**Work to be completed:** Go through the lines below and copy each one that holds the string "target".

(Saved entries)
----------

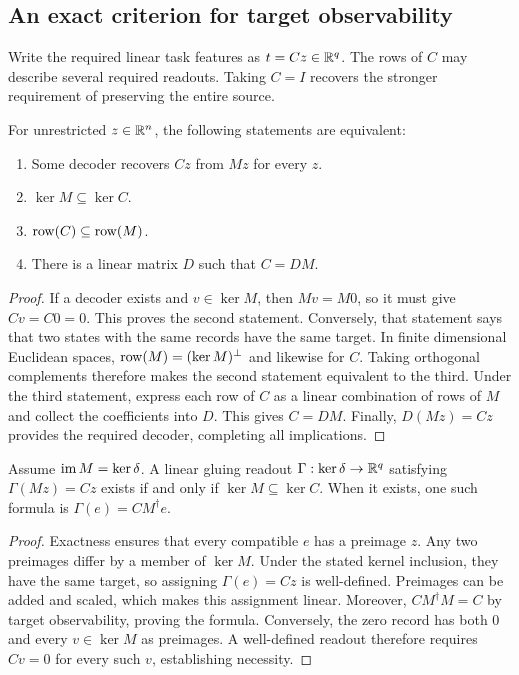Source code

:\subsection{An exact criterion for target observability}
\label{atl:observability}

Write the required linear task features as $t=Cz\in\R^q$. The rows of $C$
may describe several required readouts. Taking $C=I$ recovers the stronger
requirement of preserving the entire source.

\begin{theorem}
\label{atl:observability-theorem}
For unrestricted $z\in\R^n$, the following statements are equivalent:
\begin{enumerate}
  \item Some decoder recovers $Cz$ from $Mz$ for every $z$.
  \item $\ker M\subseteq\ker C$.
  \item $\row(C)\subseteq\row(M)$.
  \item There is a linear matrix $D$ such that $C=DM$.
\end{enumerate}
\end{theorem}

\begin{proof}
If a decoder exists and $v\in\ker M$, then $Mv=M0$, so it must give
$Cv=C0=0$. This proves the second statement. Conversely, that statement says
that two states with the same records have the same target. In finite
dimensional Euclidean spaces, $\row(M)=(\ker M)^\perp$ and likewise for $C$.
Taking orthogonal complements therefore makes the second statement equivalent
to the third. Under the third statement, express each row of $C$ as a linear
combination of rows of $M$ and collect the coefficients into $D$. This gives
$C=DM$. Finally, $D(Mz)=Cz$ provides the required decoder, completing all
implications.
\end{proof}

\begin{corollary}
\label{atl:gluing-corollary}
Assume $\im M=\ker\delta$. A linear gluing readout
$\Gamma:\ker\delta\to\R^q$ satisfying $\Gamma(Mz)=Cz$ exists if and only
if $\ker M\subseteq\ker C$. When it exists, one such formula is
$\Gamma(e)=CM^\dagger e$.
\end{corollary}

\begin{proof}
Exactness ensures that every compatible $e$ has a preimage $z$. Any two
preimages differ by a member of $\ker M$. Under the stated kernel inclusion,
they have the same target, so assigning $\Gamma(e)=Cz$ is well-defined.
Preimages can be added and scaled, which makes this assignment linear.
Moreover, $CM^\dagger M=C$ by target observability, proving the formula.
Conversely, the zero record has both $0$ and every $v\in\ker M$ as
preimages. A well-defined readout therefore requires $Cv=0$ for every such
$v$, establishing necessity.
\end{proof}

----------

**Solution to this task:**
:\subsection{An exact criterion for target observability}
that two states with the same records have the same target. In finite
they have the same target, so assigning $\Gamma(e)=Cz$ is well-defined.
Moreover, $CM^\dagger M=C$ by target observability, proving the formula.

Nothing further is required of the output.